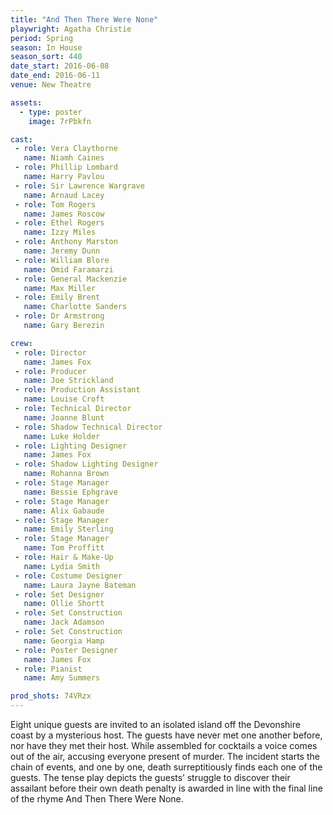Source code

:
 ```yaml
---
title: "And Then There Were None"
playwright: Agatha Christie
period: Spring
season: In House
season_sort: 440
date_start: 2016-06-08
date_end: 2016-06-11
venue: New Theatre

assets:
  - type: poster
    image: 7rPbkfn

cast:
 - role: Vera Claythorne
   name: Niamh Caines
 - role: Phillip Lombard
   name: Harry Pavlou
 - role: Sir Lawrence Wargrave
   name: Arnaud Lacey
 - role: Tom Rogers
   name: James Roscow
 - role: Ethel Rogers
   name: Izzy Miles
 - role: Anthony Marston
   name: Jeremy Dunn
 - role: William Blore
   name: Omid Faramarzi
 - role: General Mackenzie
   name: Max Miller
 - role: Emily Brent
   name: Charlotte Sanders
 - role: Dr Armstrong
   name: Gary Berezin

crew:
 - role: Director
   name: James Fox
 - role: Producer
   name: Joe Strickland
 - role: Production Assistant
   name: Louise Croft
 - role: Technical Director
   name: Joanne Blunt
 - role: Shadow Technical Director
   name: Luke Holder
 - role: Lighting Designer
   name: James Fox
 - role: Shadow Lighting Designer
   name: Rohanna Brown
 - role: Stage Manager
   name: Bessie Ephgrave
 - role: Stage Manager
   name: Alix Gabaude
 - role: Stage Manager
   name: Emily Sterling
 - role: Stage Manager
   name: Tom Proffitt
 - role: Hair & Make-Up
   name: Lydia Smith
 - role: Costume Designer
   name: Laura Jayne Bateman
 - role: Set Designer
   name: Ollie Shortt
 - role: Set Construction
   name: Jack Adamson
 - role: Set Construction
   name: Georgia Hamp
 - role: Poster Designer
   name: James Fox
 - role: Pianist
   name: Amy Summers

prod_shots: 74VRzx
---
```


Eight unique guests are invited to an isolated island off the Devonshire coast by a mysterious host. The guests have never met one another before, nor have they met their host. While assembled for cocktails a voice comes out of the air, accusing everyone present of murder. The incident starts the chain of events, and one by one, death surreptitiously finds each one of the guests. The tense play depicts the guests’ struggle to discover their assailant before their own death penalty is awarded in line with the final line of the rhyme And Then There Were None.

Work task
I'd like the records above given again exactly, please, without the pictures.

Task response
Source code

:
 ```yaml
---
title: "And Then There Were None"
playwright: Agatha Christie
period: Spring
season: In House
season_sort: 440
date_start: 2016-06-08
date_end: 2016-06-11
venue: New Theatre

assets:
  - type: poster
    image: 7rPbkfn

cast:
 - role: Vera Claythorne
   name: Niamh Caines
 - role: Phillip Lombard
   name: Harry Pavlou
 - role: Sir Lawrence Wargrave
   name: Arnaud Lacey
 - role: Tom Rogers
   name: James Roscow
 - role: Ethel Rogers
   name: Izzy Miles
 - role: Anthony Marston
   name: Jeremy Dunn
 - role: William Blore
   name: Omid Faramarzi
 - role: General Mackenzie
   name: Max Miller
 - role: Emily Brent
   name: Charlotte Sanders
 - role: Dr Armstrong
   name: Gary Berezin

crew:
 - role: Director
   name: James Fox
 - role: Producer
   name: Joe Strickland
 - role: Production Assistant
   name: Louise Croft
 - role: Technical Director
   name: Joanne Blunt
 - role: Shadow Technical Director
   name: Luke Holder
 - role: Lighting Designer
   name: James Fox
 - role: Shadow Lighting Designer
   name: Rohanna Brown
 - role: Stage Manager
   name: Bessie Ephgrave
 - role: Stage Manager
   name: Alix Gabaude
 - role: Stage Manager
   name: Emily Sterling
 - role: Stage Manager
   name: Tom Proffitt
 - role: Hair & Make-Up
   name: Lydia Smith
 - role: Costume Designer
   name: Laura Jayne Bateman
 - role: Set Designer
   name: Ollie Shortt
 - role: Set Construction
   name: Jack Adamson
 - role: Set Construction
   name: Georgia Hamp
 - role: Poster Designer
   name: James Fox
 - role: Pianist
   name: Amy Summers

prod_shots: 74VRzx
---
```


Eight unique guests are invited to an isolated island off the Devonshire coast by a mysterious host. The guests have never met one another before, nor have they met their host. While assembled for cocktails a voice comes out of the air, accusing everyone present of murder. The incident starts the chain of events, and one by one, death surreptitiously finds each one of the guests. The tense play depicts the guests’ struggle to discover their assailant before their own death penalty is awarded in line with the final line of the rhyme And Then There Were None.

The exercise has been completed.